Tuesday, December 15, 2015

CANCER -- WAITING FOR THE REPORT

     It's a tightness in the chest that is only known only by those who have waited to hear if they have cancer or if it has come back and they are no longer in remission.  You are shown to the little room where you sit and wait for the doctor to come in.  The seconds become like minutes and the minutes like an hour.  Then he comes in, greets you and begins to look at the report from the radiologist.  That's when your chest gets really tight.  Then he finally says . . . .  
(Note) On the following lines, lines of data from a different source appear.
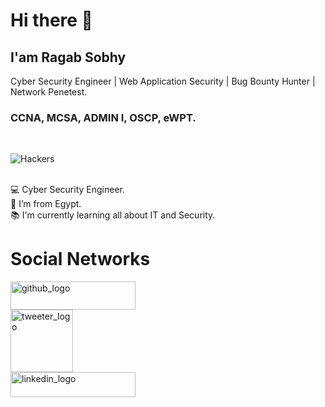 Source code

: # Hi there 👋
## I'am Ragab Sobhy
Cyber Security Engineer | Web Application Security | Bug Bounty Hunter | Network Penetest.

### CCNA, MCSA, ADMIN I, OSCP, eWPT.
<br />

![Hackers](Pictures/hackers.gif)

<br />
💻 Cyber Security Engineer.
<br />
🏡 I’m from Egypt.
<br />
📚 I'm currently learning all about IT and Security.

# Social Networks
<a href="https://github.com/root0x48" target="_blank"><img src="Pictures/GitHub-logo.png" alt="github_logo" style="width:200px;height: 45px;"></a>
<br />
<a href="https://twitter.com/cyber_exp_eg" target="_blank"><img src="Pictures/tweeter logo.png" alt="tweeter_logo" style="width:100px"></a>
<br />
<a href="https://www.linkedin.com/in/root0x48/" target="_blank"><img src="Pictures/linkedin-logo.png" alt="linkedin_logo" style="width:200px;height: 40px;"></a>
     Susan and I sat there this morning.  I could count back through my journals to 1988 and total up how many dozens of times we have waited.  Just before Christmas that year we got the original diagnosis.  Susan had been trying to lose some weight that summer and fall but her clothing still fit tighter and tighter around the waist.  She went in to our regular doctor in December for a routine physical to renew her school bus drivers license.  Even though she was a teacher she found it quite useful to have that license.  The doctor checked her abdomen and was quite alarmed.  "You have a tumor".  He sent her straight to the hospital for a CT scan.  When he got the report he called me at the school.  I was called out of a chapel with the words, "The doctor wants to talk to you on the phone".


     "Russell, Susan has lymphoma".  I went to a dictionary but that didn't help much.  In the following weeks I would get a medical school level education about lymphoma and, in particular, malignant lymphoma.  Hers was an abdominal lymphoma about the size of a grapefruit.  Lymphoma is any swelling of a lymph node in your body.  It can happen when you have an infection, and then the lymph node will return to normal.  When you have cancer of the lymph system it is malignant lymphoma.  I found out how ignorant even some doctors are about the subject.  A close relative told us that his brother-in-law, a physician, told him that this enlarged lymph node in Susan came from cancer somewhere else in the body.  I reported this to Susan's oncologist (cancer specialist) and he politely told me in so many words that someone did not know what they are talking about.  You can have, he explained, all kinds of cancer picked up and transported by and in the lymph system but Susan had cancer  of  the lymph system; i.e. malignant lymphoma.  So much for the misinformed relative of ours and his less than an expert brother-in-law.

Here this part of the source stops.